How to cite this article: Shmuel Safrai, “Literary Languages in the Time of Jesus,” Jerusalem Perspective 31 (1991): 3-8 [https://www.jerusalemperspective.com/2563/].
Most Jewish literary activity in the first century C.E. did not take the form of written works, but rather consisted of oral compositions. This was the accepted literary mode of the Pharisees, as well as of Jesus and his early followers. The Sadducees and the Essenes may have written their Bible commentaries and halachah, but the more widely followed Pharisees generally did not. The few written works emanating from Pharisaic circles or groups close to them, such as Megillat Ta‘anit (Scroll of Fasts) or apocryphal works such as 4 Ezra (= 2 Esdras) or the Syriac Apocalypse of Baruch, were certainly a minority.
Teaching, both in large and small groups, was based on oral instruction and not on the reading of texts. Rabbinic sources describe instruction in the synagogue as oral. Synagogal literature such as prayers can be considered part of the literary activity of the time, and this genre likewise began as oral literature.
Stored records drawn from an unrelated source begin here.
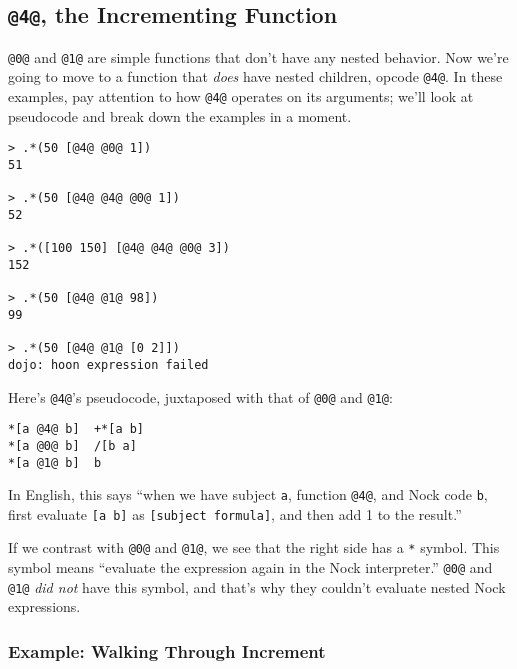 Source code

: \documentclass[twoside]{article}
\begin{document}
\subsection{\lstinline[style=inlinecode]{@4@}, the Incrementing Function}
\label{sxn:nock4}

\lstinline[style=inlinecode]{@0@} and \lstinline[style=inlinecode]{@1@} are simple functions that don't have any nested behavior. Now we're going to move to a function that \emph{does} have nested children, opcode \lstinline[style=inlinecode]{@4@}.  In these examples, pay attention to how \lstinline[style=inlinecode]{@4@} operates on its arguments; we'll look at pseudocode and break down the examples in a moment.

\begin{lstlisting}[style=listingcode]
> .*(50 [@4@ @0@ 1])
51

> .*(50 [@4@ @4@ @0@ 1])
52

> .*([100 150] [@4@ @4@ @0@ 3])
152

> .*(50 [@4@ @1@ 98])
99

> .*(50 [@4@ @1@ [0 2]])
dojo: hoon expression failed
\end{lstlisting}

Here's \lstinline[style=inlinecode]{@4@}'s pseudocode, juxtaposed with that of \lstinline[style=inlinecode]{@0@} and \lstinline[style=inlinecode]{@1@}:

\begin{lstlisting}[style=listingcode]
*[a @4@ b]  +*[a b]
*[a @0@ b]  /[b a]
*[a @1@ b]  b
\end{lstlisting}

In English, this says “when we have subject \lstinline[style=inlinecode]{a}, function \lstinline[style=inlinecode]{@4@}, and Nock code \lstinline[style=inlinecode]{b}, first evaluate \lstinline[style=inlinecode]{[a b]} as \lstinline[style=inlinecode]{[subject formula]}, and then add 1 to the result.”

If we contrast with \lstinline[style=inlinecode]{@0@} and \lstinline[style=inlinecode]{@1@}, we see that the right side has a \lstinline[style=inlinecode]{*} symbol. This symbol means “evaluate the expression again in the Nock interpreter.” \lstinline[style=inlinecode]{@0@} and \lstinline[style=inlinecode]{@1@} \emph{did not} have this symbol, and that's why they couldn't evaluate nested Nock expressions.

\subsubsection{Example:  Walking Through Increment}
\end{document}
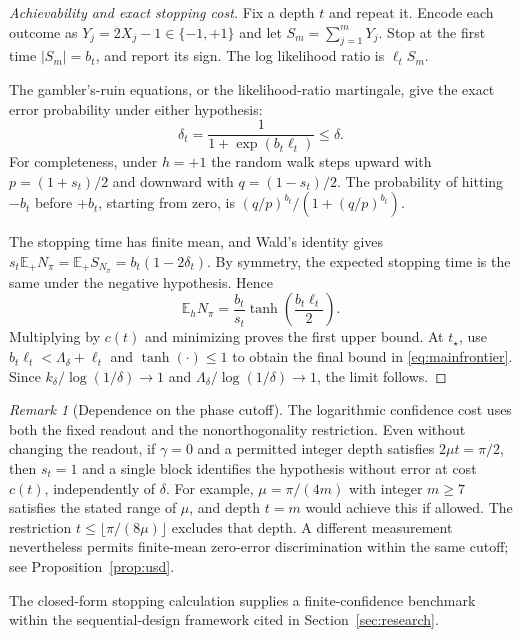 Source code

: \documentclass[11pt,a4paper]{article}
\newcommand{\E}{\mathbb E}
\theoremstyle{definition}
\theoremstyle{remark}
\newtheorem{remark}[theorem]{Remark}
\numberwithin{equation}{section}
\begin{document}
\begin{proof}[Achievability and exact stopping cost]
Fix a depth $t$ and repeat it. Encode each outcome as
$Y_j=2X_j-1\in\{-1,+1\}$ and let $S_m=\sum_{j=1}^mY_j$.
Stop at the first time $|S_m|=b_t$, and report its sign. The
log likelihood ratio is $\ell_tS_m$.

The gambler's-ruin equations, or the likelihood-ratio martingale, give
the exact error probability under either hypothesis:
\begin{equation}\label{eq:exacterror}
 \delta_t=\frac1{1+\exp(b_t\ell_t)}\leq\delta.
\end{equation}
For completeness, under $h=+1$ the random walk steps upward with
$p=(1+s_t)/2$ and downward with $q=(1-s_t)/2$.
The probability of hitting $-b_t$ before $+b_t$, starting from zero, is
$(q/p)^{b_t}/(1+(q/p)^{b_t})$.

The stopping time has finite mean, and Wald's identity gives
$s_t\E_+N_\pi=\E_+S_{N_\pi}
=b_t(1-2\delta_t)$. By symmetry, the expected stopping time is the same
under the negative hypothesis. Hence
\begin{equation}\label{eq:exactcost}
 \E_hN_\pi=\frac{b_t}{s_t}
 \tanh\!\left(\frac{b_t\ell_t}{2}\right).
\end{equation}
Multiplying by $c(t)$ and minimizing proves the first upper bound.
At $t_\star$, use $b_t\ell_t<\Lambda_\delta+\ell_t$ and
$\tanh(\cdot)\leq1$ to obtain the final bound in
\eqref{eq:mainfrontier}. Since $k_\delta/\log(1/\delta)\to1$ and
$\Lambda_\delta/\log(1/\delta)\to1$, the limit follows.
\end{proof}

\begin{remark}[Dependence on the phase cutoff]\label{rem:cutoff}
The logarithmic confidence cost uses both the fixed readout and the
nonorthogonality restriction. Even without changing the readout, if $\gamma=0$ and a permitted integer
depth satisfies $2\mu t=\pi/2$, then $s_t=1$ and a single block identifies
the hypothesis without error at cost $c(t)$, independently of $\delta$.
For example, $\mu=\pi/(4m)$ with integer $m\geq7$ satisfies the stated
range of $\mu$, and depth $t=m$ would achieve this if allowed.
The restriction $t\leq\lfloor\pi/(8\mu)\rfloor$ excludes that depth.
A different measurement nevertheless permits finite-mean zero-error
discrimination within the same cutoff; see Proposition~\ref{prop:usd}.
\end{remark}

The closed-form stopping calculation supplies a finite-confidence
benchmark within the sequential-design framework cited in Section~\ref{sec:research}.
\end{document}
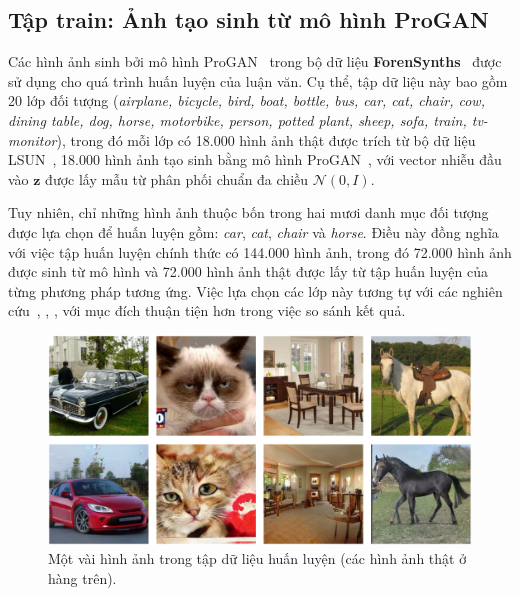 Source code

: \subsection{Tập \gls{train}: Ảnh tạo sinh từ mô hình ProGAN}
\label{ssec:tap_du_lieu_progan}
%
Các hình ảnh sinh bởi mô hình ProGAN~\cite{karras2018progressive} trong bộ dữ liệu \textbf{ForenSynths}~\cite{Wang2019CNNGeneratedIA} được sử dụng cho quá trình huấn luyện của luận văn. 
%
Cụ thể, tập dữ liệu này bao gồm 20 lớp đối tượng (\textit{airplane, bicycle, bird, boat, bottle, bus, car, cat, chair, cow, dining table, dog, horse, motorbike, person, potted plant, sheep, sofa, train, tv-monitor}), trong đó mỗi lớp có 18.000 hình ảnh thật được trích từ bộ dữ liệu LSUN~\cite{Yu2015LSUNCO}, 18.000 hình ảnh tạo sinh bằng mô hình ProGAN~\cite{karras2018progressive}, với vector nhiễu đầu vào \( \mathbf{z} \) được lấy mẫu từ phân phối chuẩn đa chiều \( \mathcal{N}(0, I) \).
%
%

Tuy nhiên, chỉ những hình ảnh thuộc bốn trong hai mươi danh mục đối tượng được lựa chọn để huấn luyện gồm: \textit{car}, \textit{cat}, \textit{chair} và \textit{horse}.
%
Điều này đồng nghĩa với việc tập huấn luyện chính thức có 144.000 hình ảnh, trong đó 72.000 hình ảnh được sinh từ mô hình và 72.000 hình ảnh thật được lấy từ tập huấn luyện của từng phương pháp tương ứng.
%
Việc lựa chọn các lớp này tương tự với các nghiên cứu~\cite{Tan2023RethinkingTU}, \cite{Jeong2022FrePGANRD}, \cite{Jeong2021BiHPFBH}, với mục đích thuận tiện hơn trong việc so sánh kết quả.
%
%
\begin{figure}[ht!]
	\centering
	\includegraphics[width=1.0\linewidth]{Images/dataset_progan_samples.png}
	\begin{minipage}{1.0\linewidth}
		\vspace{5mm}
		\caption{Một vài hình ảnh trong tập dữ liệu huấn luyện (các hình ảnh thật ở hàng trên).}
		\label{fig:dataset_progan_samples}
	\end{minipage}
\end{figure}
%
The documentation of this oral literature took place after the period under discussion here. The first stages of the editing of the Mishnah by Rabbi Yehudah ha-Nasi, and apparently its final redaction as well, took place at the end of the second and the beginning of the third century C.E. In the first century C.E., the literary activity of the sages was oral and their literary creations were transmitted orally. Although it is probable that students sometimes took notes when their teacher taught (rabbinic sources only give evidence of this practice beginning in the second century C.E.), it is necessary to stress that the majority of teaching and study was oral.